Mr. Chunky Soup has just two legitimate offense weapons in wideout Santana Moss and tight end Chris Cooley. While both have big play potential, the Eagles know exactly how McNabb thinks and acts in every situation. With cornerback Asante Samuel on Moss, middle linebacker Stewart Bradley on Cooley and the NFC Defensive Rookie of the Month Nate Allen hanging back at safety McNabb will be hard pressed to find an easy play. He loves his check down routes and also knows Ellis Hobbs is not a starting-caliber corner, so McNabb’s one passing touchdown this week will be to Joey Galloway, because let’s face it, Hobbs usually is good for giving one up. Match him up on a quick receiver with a quarterback who used to abuse him in training camps and practice and it’s a sure thing. I see #5 throwing more interceptions than touchdowns this week, one to Quentin Mikell on a play when he’s helping Hobbs over the top, and another to Samuel who knows McNabb’s timing and what routes he’ll muff.

Do not expect the Redskins to run the ball effectively whatsoever on Sunday. Clinton Portis is as washed up of a running back as I’ve seen in a long time. His two touchdowns this season came in that overtime loss to the Texans and he’s averaging just 3.7 yards per carry, leading the Skins to an unimpressive 28th in the league in rushing yards per game. Besides, McNabb isn’t coming in to Philly to hand the ball off—it’s all or nothing this game.

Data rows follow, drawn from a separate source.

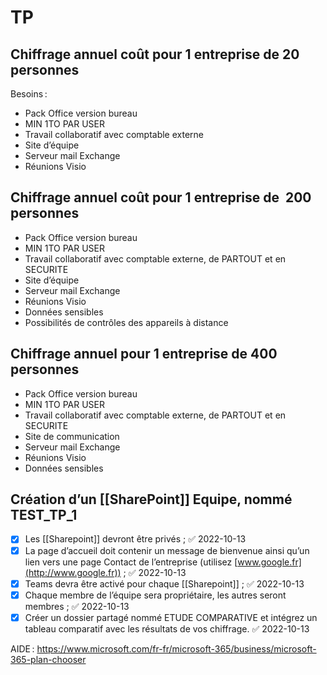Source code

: # TP 

## Chiffrage annuel coût pour 1 entreprise de 20 personnes
Besoins : 
-   Pack Office version bureau 
-   MIN 1TO PAR USER     
-   Travail collaboratif avec comptable externe 
-   Site d’équipe   
-   Serveur mail Exchange 
-   Réunions Visio 

## Chiffrage annuel coût pour 1 entreprise de  200 personnes

-   Pack Office version bureau 
-   MIN 1TO PAR USER 
-   Travail collaboratif avec comptable externe, de PARTOUT et en SECURITE
-   Site d’équipe 
-   Serveur mail Exchange 
-   Réunions Visio 
-   Données sensibles 
-   Possibilités de contrôles des appareils à distance 

## Chiffrage annuel pour 1 entreprise de 400 personnes 

-   Pack Office version bureau 
-   MIN 1TO PAR USER 
-   Travail collaboratif avec comptable externe, de PARTOUT et en SECURITE 
-   Site de communication 
-   Serveur mail Exchange 
-   Réunions Visio 
-   Données sensibles 
    
## Création d’un [[SharePoint]] Equipe, nommé TEST_TP_1

- [x] Les [[Sharepoint]] devront être privés ; ✅ 2022-10-13
- [x] La page d’accueil doit contenir un message de bienvenue ainsi qu’un lien vers une page Contact de l’entreprise (utilisez [www.google.fr](http://www.google.fr)) ; ✅ 2022-10-13
- [x] Teams devra être activé pour chaque [[Sharepoint]] ; ✅ 2022-10-13
- [x] Chaque membre de l’équipe sera propriétaire, les autres seront membres ; ✅ 2022-10-13
- [x] Créer un dossier partagé nommé ETUDE COMPARATIVE et intégrez un tableau comparatif avec les résultats de vos chiffrage. ✅ 2022-10-13

AIDE : https://www.microsoft.com/fr-fr/microsoft-365/business/microsoft-365-plan-chooser
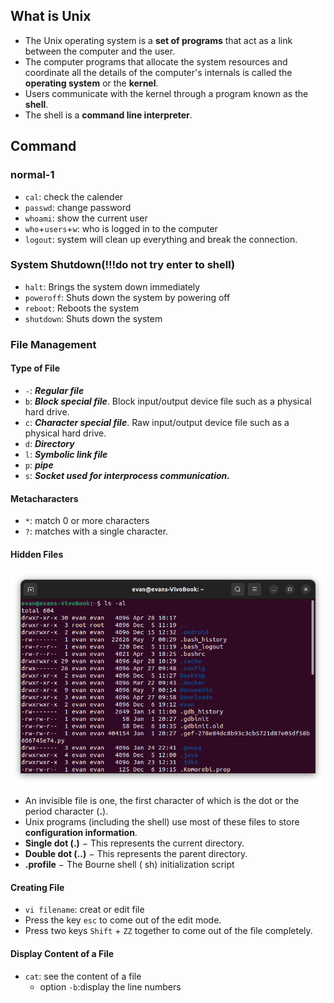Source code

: ## What is Unix
- The Unix operating system is a **set of programs** that act as a link between the computer and the user.
- The computer programs that allocate the system resources and coordinate all the details of the computer's internals is called the **operating system** or the **kernel**.
- Users communicate with the kernel through a program known as the **shell**.
- The shell is a **command line interpreter**.

## Command
### normal-1
- `cal`: check the calender
- `passwd`: change password
- `whoami`: show the current user
- `who`+`users`+`w`: who is logged in to the computer
- `logout`: system will clean up everything and break the connection.

### System Shutdown(!!!do not try enter to shell)
- `halt`: Brings the system down immediately
- `poweroff`: Shuts down the system by powering off
- `reboot`: Reboots the system
- `shutdown`: Shuts down the system

### File Management
#### Type of File
- `-`: ***Regular file***
- `b`: ***Block special file***. Block input/output device file such as a physical hard drive.
- `c`: ***Character special file***. Raw input/output device file such as a physical hard drive.
- `d`: ***Directory***
- `l`: ***Symbolic link file***
- `p`: ***pipe***
- `s`: ***Socket used for interprocess communication.***

#### Metacharacters
- `*`: match 0 or more characters
- `?`: matches with a single character.

#### Hidden Files
![Hidden Files](hattenfile.png)
- An invisible file is one, the first character of which is the dot or the period character (**\.**).
- Unix programs (including the shell) use most of these files to store **configuration information**.
- **Single dot (.)** − This represents the current directory.
- **Double dot (..)** − This represents the parent directory.
- **.profile** − The Bourne shell ( sh) initialization script

#### Creating File
- `vi filename`: creat or edit file
- Press the key `esc` to come out of the edit mode.
- Press two keys `Shift` + `ZZ` together to come out of the file completely.

#### Display Content of a File
- `cat`: see the content of a file
  - option `-b`:display the line numbers  



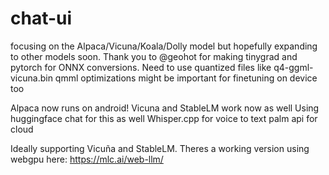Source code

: # chat-ui
focusing on the Alpaca/Vicuna/Koala/Dolly model but hopefully expanding to other models soon. Thank you to @geohot for making tinygrad and pytorch for ONNX conversions. Need to use quantized files like q4-ggml-vicuna.bin qmml optimizations might be important for finetuning on device too

Alpaca now runs on android! Vicuna and StableLM work now as well
Using huggingface chat for this as well
Whisper.cpp for voice to text
palm api for cloud

Ideally supporting Vicuña and StableLM. Theres a working version using webgpu here: https://mlc.ai/web-llm/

What was a dangerous defense last season, Washington now has some holes, the biggest of which on their front line. Albert Haynesworth is not currently listed as the starting nose tackle in his oh-so-favorite 3-4 defensive scheme. Surprisingly, the scheme has worked to their advantage even without Haynesworth as Washington is letting up less than 100 rushing yards per game. Their pass defense is abysmal and is ranked 31st with 325.7 yards per game. This is no doubt skewed by the 400+ passing performance by Texans quarterback Matt Schaub, but Schaub’s weapons aren’t better than Vick’s so the same opportunities should be there. Jackson has proved he can still burn anyone on any defense, and with defenders keeping an eye on him, Maclin has evolved as a go-to target. Linebackers London Fletcher and Brian Orakpo could give tight end Brent Celek some trouble over the middle, but McCoy and fullback Owen Schmitt will both be available in the flanks and on check down routes. Vick will get one touchdown on the ground and at least two through the air this week.

It’s slightly disappointing that we won’t get to see the match up of Kolb vs. McNabb. If Kolb were to ink a win against McNabb, it would have put to rest the minds of the McNabb haters and quieted the Donovan apologists. On the other hand, it will be poetic justice when the former franchise quarterback is handed a homecoming loss by Vick, who he recruited for the Eagles, and is now looking better than McNabb has in a long time. Under Vick, the offense is scoring more points with less output: both McCoy and Maclin have equaled their touchdowns from last season in three games and have done so with about a fifth of the rushes or receptions. Make sure you tune in to watch Vick and the new-look Eagles walk away with a two touchdown victory over the Redskins and the same-look McNabb.